§ **Exercise directions**
Write out all of the records precisely. Skip anything that is a picture.

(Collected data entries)
● ● ● ● ● ● ●
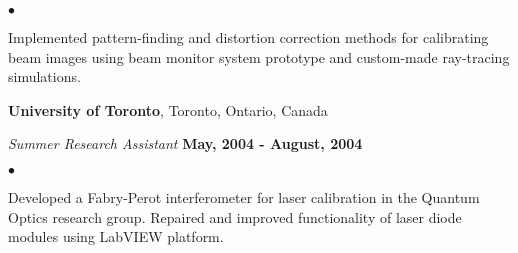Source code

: \documentclass[margin,line]{res}
\newenvironment{list2}{
  \begin{list}{$\bullet$}{%
      \setlength{\itemsep}{0in}
      \setlength{\parsep}{0in} \setlength{\parskip}{0in}
      \setlength{\topsep}{0in} \setlength{\partopsep}{0in}
      \setlength{\leftmargin}{0.2in}}}{\end{list}}
\begin{document}
\begin{resume}
\begin{list2}
\item Implemented pattern-finding and distortion correction methods
  for calibrating beam images using beam monitor system prototype and
  custom-made ray-tracing simulations.
\end{list2}


%

{\bf University of Toronto}, Toronto, Ontario, Canada

\vspace{-.3cm}
{\em Summer Research Assistant} \hfill {\bf May, 2004 - August, 2004}\\
\vspace*{-2mm}
\begin{list2}
\item Developed a Fabry-Perot interferometer for laser calibration in
  the Quantum Optics research group.  Repaired and improved
  functionality of laser diode modules using LabVIEW platform.
\end{list2}



\end{resume}
\end{document}
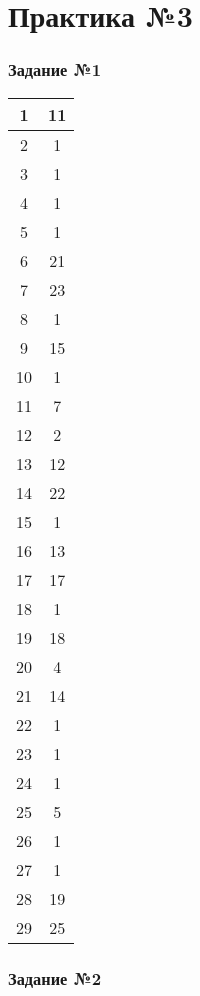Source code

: \documentclass[a4paper, 12pt]{article}
\begin{document}
	\part*{Практика №3}
	\section{Задание №1}
	\begin{center}
		\begin{tabular}{ | c | c | }
			\hline
			1 & 11 \\
			\hline
			2 & 1 \\
			\hline
			3 & 1 \\
			\hline
			4 & 1 \\
			\hline
			5 & 1 \\
			\hline
			6 & 21 \\
			\hline
			7 & 23 \\
			\hline
			8 & 1 \\
			\hline
			9 & 15 \\
			\hline
			10 & 1 \\
			\hline
			11 & 7 \\
			\hline
			12 & 2 \\
			\hline
			13 & 12 \\
			\hline
			14 & 22 \\
			\hline
			15 & 1 \\
			\hline
			16 & 13 \\
			\hline
			17 & 17 \\
			\hline
			18 & 1 \\
			\hline
			19 & 18 \\
			\hline
			20 & 4 \\
			\hline
			21 & 14 \\
			\hline
			22 & 1 \\
			\hline
			23 & 1 \\
			\hline
			24 & 1 \\
			\hline
			25 & 5 \\
			\hline
			26 & 1 \\
			\hline
			27 & 1 \\
			\hline
			28 & 19 \\
			\hline
			29 & 25 \\
			\hline
		\end{tabular}
	\end{center}

	\section{Задание №2}
	
\end{document}
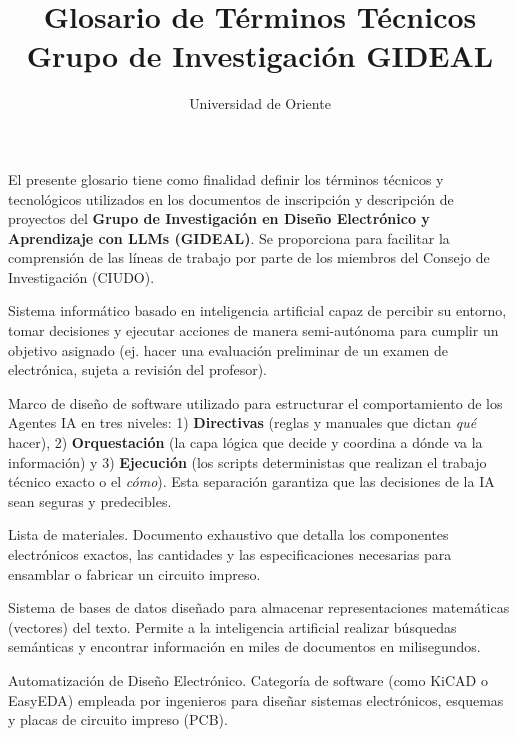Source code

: \documentclass[12pt, a4paper]{article}
\title{\textbf{Glosario de Términos Técnicos}\\Grupo de Investigación GIDEAL}
\author{Universidad de Oriente \vspace{-0.5cm}}
\date{}
\begin{document}
\maketitle

\noindent
El presente glosario tiene como finalidad definir los términos técnicos y tecnológicos utilizados en los documentos de inscripción y descripción de proyectos del \textbf{Grupo de Investigación en Diseño Electrónico y Aprendizaje con LLMs (GIDEAL)}. Se proporciona para facilitar la comprensión de las líneas de trabajo por parte de los miembros del Consejo de Investigación (CIUDO).

\vspace{0.5cm}

\begin{description}[style=nextline, leftmargin=1.5em, itemsep=0.8em]

    \item[Agente IA (Agente Inteligente)] 
    Sistema informático basado en inteligencia artificial capaz de percibir su entorno, tomar decisiones y ejecutar acciones de manera semi-autónoma para cumplir un objetivo asignado (ej. hacer una evaluación preliminar de un examen de electrónica, sujeta a revisión del profesor).

    \item[Arquitectura de 3 Capas] 
    Marco de diseño de software utilizado para estructurar el comportamiento de los Agentes IA en tres niveles: 1) \textbf{Directivas} (reglas y manuales que dictan \textit{qué} hacer), 2) \textbf{Orquestación} (la capa lógica que decide y coordina a dónde va la información) y 3) \textbf{Ejecución} (los scripts deterministas que realizan el trabajo técnico exacto o el \textit{cómo}). Esta separación garantiza que las decisiones de la IA sean seguras y predecibles.

    \item[BOM (Bill of Materials)] 
    Lista de materiales. Documento exhaustivo que detalla los componentes electrónicos exactos, las cantidades y las especificaciones necesarias para ensamblar o fabricar un circuito impreso.

    \item[ChromaDB / Base de Datos Vectorial] 
    Sistema de bases de datos diseñado para almacenar representaciones matemáticas (vectores) del texto. Permite a la inteligencia artificial realizar búsquedas semánticas y encontrar información en miles de documentos en milisegundos.

    \item[EDA (Electronic Design Automation)] 
    Automatización de Diseño Electrónico. Categoría de software (como KiCAD o EasyEDA) empleada por ingenieros para diseñar sistemas electrónicos, esquemas y placas de circuito impreso (PCB).


\end{description}
\end{document}
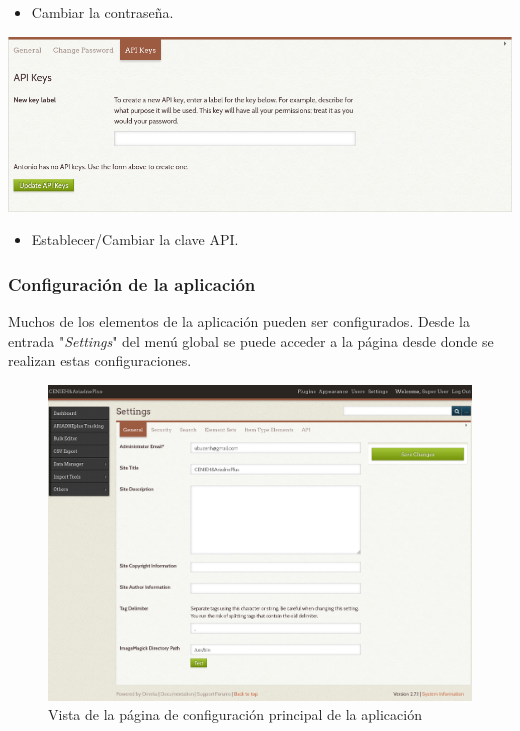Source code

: \documentclass[
]{article}
\providecommand{\tightlist}{%
  \setlength{\itemsep}{0pt}\setlength{\parskip}{0pt}}
\begin{document}
\begin{enumerate}
  \begin{itemize}
  \tightlist
  \item
    Cambiar la contraseña.
  \end{itemize}

  \includegraphics{../_static/images/user-mod-3.png}

  \begin{itemize}
  \tightlist
  \item
    Establecer/Cambiar la clave API.
  \end{itemize}
\end{enumerate}

\hypertarget{configuraciuxf3n-de-la-aplicaciuxf3n}{%
\subsubsection{Configuración de la
aplicación}\label{configuraciuxf3n-de-la-aplicaciuxf3n}}

Muchos de los elementos de la aplicación pueden ser configurados. Desde
la entrada "\emph{Settings}" del menú global se puede acceder a la
página desde donde se realizan estas configuraciones.

\begin{figure}
\hypertarget{settings}{%
\centering
\includegraphics{../_static/images/settings.png}
\caption{Vista de la página de configuración principal de la
aplicación}\label{settings}
}
\end{figure}
\end{document}
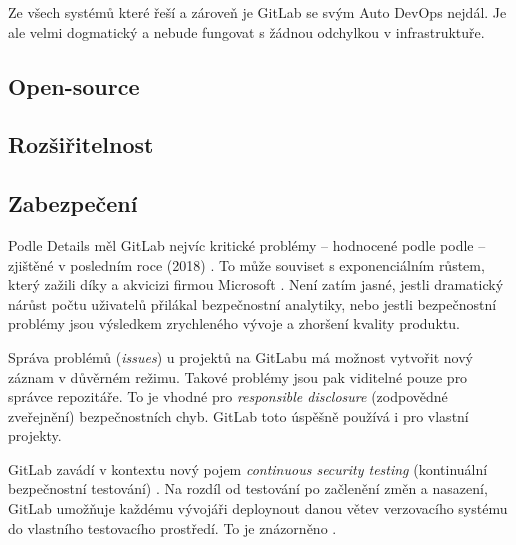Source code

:        Ze všech systémů které řeší \CI a zároveň \CD je GitLab se svým Auto DevOps nejdál. Je ale velmi dogmatický a nebude fungovat s žádnou odchylkou v infrastruktuře.

        \blind[1]
        \blind[1]

    \subsection{Open-source}
        \blind[1]

    \subsection{Rozšiřitelnost}
        \blind[1]

    \subsection{Zabezpečení}
        Podle  Details měl GitLab nejvíc kritické problémy -- hodnocené podle podle  -- zjištěné v posledním roce (2018) \cite{cve-gitlab}. To může souviset s exponenciálním růstem, který zažili díky  a akvicizi firmou Microsoft \cite{gitlab-growth}. Není zatím jasné, jestli dramatický nárůst počtu uživatelů přilákal bezpečnostní analytiky, nebo jestli bezpečnostní problémy jsou výsledkem zrychleného vývoje a zhoršení kvality produktu.


        Správa problémů (\textit{issues}) u projektů na GitLabu má možnost vytvořit nový záznam v důvěrném režimu. Takové problémy jsou pak viditelné pouze pro správce repozitáře. To je vhodné pro \textit{responsible disclosure} (zodpovědné zveřejnění) bezpečnostních chyb. GitLab toto úspěšně používá i pro vlastní projekty.

        GitLab zavádí v kontextu \CICD nový pojem \textit{continuous security testing} (kontinuální bezpečnostní testování) \cite{gitlab-app-security}. Na rozdíl od testování po začlenění změn a nasazení, GitLab umožňuje každému vývojáři deploynout danou větev verzovacího systému do vlastního testovacího prostředí. To je znázorněno .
● ● ● ● ● ● ●
§ **Solution**
Source code

: \documentclass[margin,line]{res}
\newenvironment{list2}{
  \begin{list}{$\bullet$}{%
      \setlength{\itemsep}{0in}
      \setlength{\parsep}{0in} \setlength{\parskip}{0in}
      \setlength{\topsep}{0in} \setlength{\partopsep}{0in}
      \setlength{\leftmargin}{0.2in}}}{\end{list}}
\begin{document}
\begin{resume}
\begin{list2}
\item Implemented pattern-finding and distortion correction methods
  for calibrating beam images using beam monitor system prototype and
  custom-made ray-tracing simulations.
\end{list2}


%

{\bf University of Toronto}, Toronto, Ontario, Canada

\vspace{-.3cm}
{\em Summer Research Assistant} \hfill {\bf May, 2004 - August, 2004}\\
\vspace*{-2mm}
\begin{list2}
\item Developed a Fabry-Perot interferometer for laser calibration in
  the Quantum Optics research group.  Repaired and improved
  functionality of laser diode modules using LabVIEW platform.
\end{list2}



\end{resume}
\end{document}
Source code

: \documentclass[a4paper, 12pt]{article}
\begin{document}
	\part*{Практика №3}
	\section{Задание №1}
	\begin{center}
		\begin{tabular}{ | c | c | }
			\hline
			1 & 11 \\
			\hline
			2 & 1 \\
			\hline
			3 & 1 \\
			\hline
			4 & 1 \\
			\hline
			5 & 1 \\
			\hline
			6 & 21 \\
			\hline
			7 & 23 \\
			\hline
			8 & 1 \\
			\hline
			9 & 15 \\
			\hline
			10 & 1 \\
			\hline
			11 & 7 \\
			\hline
			12 & 2 \\
			\hline
			13 & 12 \\
			\hline
			14 & 22 \\
			\hline
			15 & 1 \\
			\hline
			16 & 13 \\
			\hline
			17 & 17 \\
			\hline
			18 & 1 \\
			\hline
			19 & 18 \\
			\hline
			20 & 4 \\
			\hline
			21 & 14 \\
			\hline
			22 & 1 \\
			\hline
			23 & 1 \\
			\hline
			24 & 1 \\
			\hline
			25 & 5 \\
			\hline
			26 & 1 \\
			\hline
			27 & 1 \\
			\hline
			28 & 19 \\
			\hline
			29 & 25 \\
			\hline
		\end{tabular}
	\end{center}

	\section{Задание №2}
	
\end{document}
Source code

: \documentclass[12pt, a4paper]{article}
\title{\textbf{Glosario de Términos Técnicos}\\Grupo de Investigación GIDEAL}
\author{Universidad de Oriente \vspace{-0.5cm}}
\date{}
\begin{document}
\maketitle

\noindent
El presente glosario tiene como finalidad definir los términos técnicos y tecnológicos utilizados en los documentos de inscripción y descripción de proyectos del \textbf{Grupo de Investigación en Diseño Electrónico y Aprendizaje con LLMs (GIDEAL)}. Se proporciona para facilitar la comprensión de las líneas de trabajo por parte de los miembros del Consejo de Investigación (CIUDO).

\vspace{0.5cm}

\begin{description}[style=nextline, leftmargin=1.5em, itemsep=0.8em]

    \item[Agente IA (Agente Inteligente)] 
    Sistema informático basado en inteligencia artificial capaz de percibir su entorno, tomar decisiones y ejecutar acciones de manera semi-autónoma para cumplir un objetivo asignado (ej. hacer una evaluación preliminar de un examen de electrónica, sujeta a revisión del profesor).

    \item[Arquitectura de 3 Capas] 
    Marco de diseño de software utilizado para estructurar el comportamiento de los Agentes IA en tres niveles: 1) \textbf{Directivas} (reglas y manuales que dictan \textit{qué} hacer), 2) \textbf{Orquestación} (la capa lógica que decide y coordina a dónde va la información) y 3) \textbf{Ejecución} (los scripts deterministas que realizan el trabajo técnico exacto o el \textit{cómo}). Esta separación garantiza que las decisiones de la IA sean seguras y predecibles.

    \item[BOM (Bill of Materials)] 
    Lista de materiales. Documento exhaustivo que detalla los componentes electrónicos exactos, las cantidades y las especificaciones necesarias para ensamblar o fabricar un circuito impreso.

    \item[ChromaDB / Base de Datos Vectorial] 
    Sistema de bases de datos diseñado para almacenar representaciones matemáticas (vectores) del texto. Permite a la inteligencia artificial realizar búsquedas semánticas y encontrar información en miles de documentos en milisegundos.

    \item[EDA (Electronic Design Automation)] 
    Automatización de Diseño Electrónico. Categoría de software (como KiCAD o EasyEDA) empleada por ingenieros para diseñar sistemas electrónicos, esquemas y placas de circuito impreso (PCB).


\end{description}
\end{document}
Source code

: \documentclass[
]{article}
\providecommand{\tightlist}{%
  \setlength{\itemsep}{0pt}\setlength{\parskip}{0pt}}
\begin{document}
\begin{enumerate}
  \begin{itemize}
  \tightlist
  \item
    Cambiar la contraseña.
  \end{itemize}

  \includegraphics{../_static/images/user-mod-3.png}

  \begin{itemize}
  \tightlist
  \item
    Establecer/Cambiar la clave API.
  \end{itemize}
\end{enumerate}

\hypertarget{configuraciuxf3n-de-la-aplicaciuxf3n}{%
\subsubsection{Configuración de la
aplicación}\label{configuraciuxf3n-de-la-aplicaciuxf3n}}

Muchos de los elementos de la aplicación pueden ser configurados. Desde
la entrada "\emph{Settings}" del menú global se puede acceder a la
página desde donde se realizan estas configuraciones.

\begin{figure}
\hypertarget{settings}{%
\centering
\includegraphics{../_static/images/settings.png}
\caption{Vista de la página de configuración principal de la
aplicación}\label{settings}
}
\end{figure}
\end{document}
Source code

:        Ze všech systémů které řeší \CI a zároveň \CD je GitLab se svým Auto DevOps nejdál. Je ale velmi dogmatický a nebude fungovat s žádnou odchylkou v infrastruktuře.

        \blind[1]
        \blind[1]

    \subsection{Open-source}
        \blind[1]

    \subsection{Rozšiřitelnost}
        \blind[1]

    \subsection{Zabezpečení}
        Podle  Details měl GitLab nejvíc kritické problémy -- hodnocené podle podle  -- zjištěné v posledním roce (2018) \cite{cve-gitlab}. To může souviset s exponenciálním růstem, který zažili díky  a akvicizi firmou Microsoft \cite{gitlab-growth}. Není zatím jasné, jestli dramatický nárůst počtu uživatelů přilákal bezpečnostní analytiky, nebo jestli bezpečnostní problémy jsou výsledkem zrychleného vývoje a zhoršení kvality produktu.


        Správa problémů (\textit{issues}) u projektů na GitLabu má možnost vytvořit nový záznam v důvěrném režimu. Takové problémy jsou pak viditelné pouze pro správce repozitáře. To je vhodné pro \textit{responsible disclosure} (zodpovědné zveřejnění) bezpečnostních chyb. GitLab toto úspěšně používá i pro vlastní projekty.

        GitLab zavádí v kontextu \CICD nový pojem \textit{continuous security testing} (kontinuální bezpečnostní testování) \cite{gitlab-app-security}. Na rozdíl od testování po začlenění změn a nasazení, GitLab umožňuje každému vývojáři deploynout danou větev verzovacího systému do vlastního testovacího prostředí. To je znázorněno .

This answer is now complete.